Check every line below for the string "Theta". Copy the ones that have it.
+++ Exercise data +++
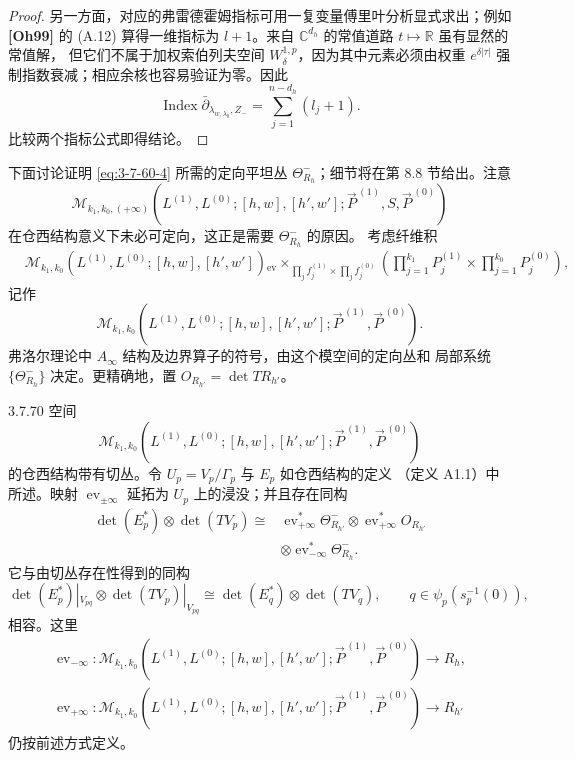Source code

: \begin{proof}
另一方面，对应的弗雷德霍姆指标可用一复变量傅里叶分析显式求出；例如
\textbf{[Oh99]} 的 (A.12) 算得一维指标为 $l+1$。来自
$\mathbb C^{d_h}$ 的常值道路 $t\mapsto\mathbb R$ 虽有显然的常值解，
但它们不属于加权索伯列夫空间 $W_\delta^{1,p}$，因为其中元素必须由权重
$e^{\delta|\tau|}$ 强制指数衰减；相应余核也容易验证为零。因此
\[
 \operatorname{Index}
 \bar\partial_{\lambda_{w,\lambda_0},Z_-}
 =
 \sum_{j=1}^{n-d_h}(l_j+1).
\]
比较两个指标公式即得结论。
\end{proof}

下面讨论证明 \eqref{eq:3-7-60-4} 所需的定向平坦丛
$\Theta^-_{R_h}$；细节将在第 8.8 节给出。注意
\[
 \mathcal M_{k_1,k_0,(+\infty)}
 (L^{(1)},L^{(0)};[h,w],[h',w'];
 \vec P^{\,(1)},S,\vec P^{\,(0)})
\]
在仓西结构意义下未必可定向，这正是需要 $\Theta^-_{R_h}$ 的原因。
考虑纤维积
\[
\begin{aligned}
 &\mathcal M_{k_1,k_0}
 (L^{(1)},L^{(0)};[h,w],[h',w'])
 {}_{\operatorname{ev}}\mathop{\times}_{\prod_j f_j^{(1)}
 \times\prod_j f_j^{(0)}}
 \left(
 \prod_{j=1}^{k_1}P_j^{(1)}
 \times
 \prod_{j=1}^{k_0}P_j^{(0)}
 \right),
\end{aligned}
\]
记作
\[
 \mathcal M_{k_1,k_0}
 (L^{(1)},L^{(0)};[h,w],[h',w'];
 \vec P^{\,(1)},\vec P^{\,(0)}).
\]
弗洛尔理论中 $A_\infty$ 结构及边界算子的符号，由这个模空间的定向丛和
局部系统 $\{\Theta^-_{R_h}\}$ 决定。更精确地，置
$O_{R_{h'}}=\det TR_{h'}$。

\begin{lemma}{3.7.70}\label{lem:3-7-70}
空间
\[
 \mathcal M_{k_1,k_0}
 (L^{(1)},L^{(0)};[h,w],[h',w'];
 \vec P^{\,(1)},\vec P^{\,(0)})
\]
的仓西结构带有切丛。令 $U_p=V_p/\Gamma_p$ 与 $E_p$ 如仓西结构的定义
（定义 A1.1）中所述。映射
$\operatorname{ev}_{\pm\infty}$ 延拓为 $U_p$ 上的浸没；并且存在同构
\[
\begin{aligned}
 \det(E_p^*)\otimes\det(TV_p)
 \cong{}&
 \operatorname{ev}_{+\infty}^*\Theta^-_{R_{h'}}
 \otimes\operatorname{ev}_{+\infty}^*O_{R_{h'}}\\
 &\otimes\operatorname{ev}_{-\infty}^*\Theta^-_{R_h}.
\end{aligned}
\]
它与由切丛存在性得到的同构
\[
 \det(E_p^*)|_{V_{pq}}\otimes\det(TV_p)|_{V_{pq}}
 \cong
 \det(E_q^*)\otimes\det(TV_q),
 \qquad q\in\psi_p(s_p^{-1}(0)),
\]
相容。这里
\[
\begin{gathered}
 \operatorname{ev}_{-\infty}\colon
 \mathcal M_{k_1,k_0}
 (L^{(1)},L^{(0)};[h,w],[h',w'];
 \vec P^{\,(1)},\vec P^{\,(0)})\to R_h,\\
 \operatorname{ev}_{+\infty}\colon
 \mathcal M_{k_1,k_0}
 (L^{(1)},L^{(0)};[h,w],[h',w'];
 \vec P^{\,(1)},\vec P^{\,(0)})\to R_{h'}
\end{gathered}
\]
仍按前述方式定义。
\end{lemma}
+++
Answer to this task.
$\Theta^-_{R_h}$；细节将在第 8.8 节给出。注意
在仓西结构意义下未必可定向，这正是需要 $\Theta^-_{R_h}$ 的原因。
局部系统 $\{\Theta^-_{R_h}\}$ 决定。更精确地，置
 \operatorname{ev}_{+\infty}^*\Theta^-_{R_{h'}}
 &\otimes\operatorname{ev}_{-\infty}^*\Theta^-_{R_h}.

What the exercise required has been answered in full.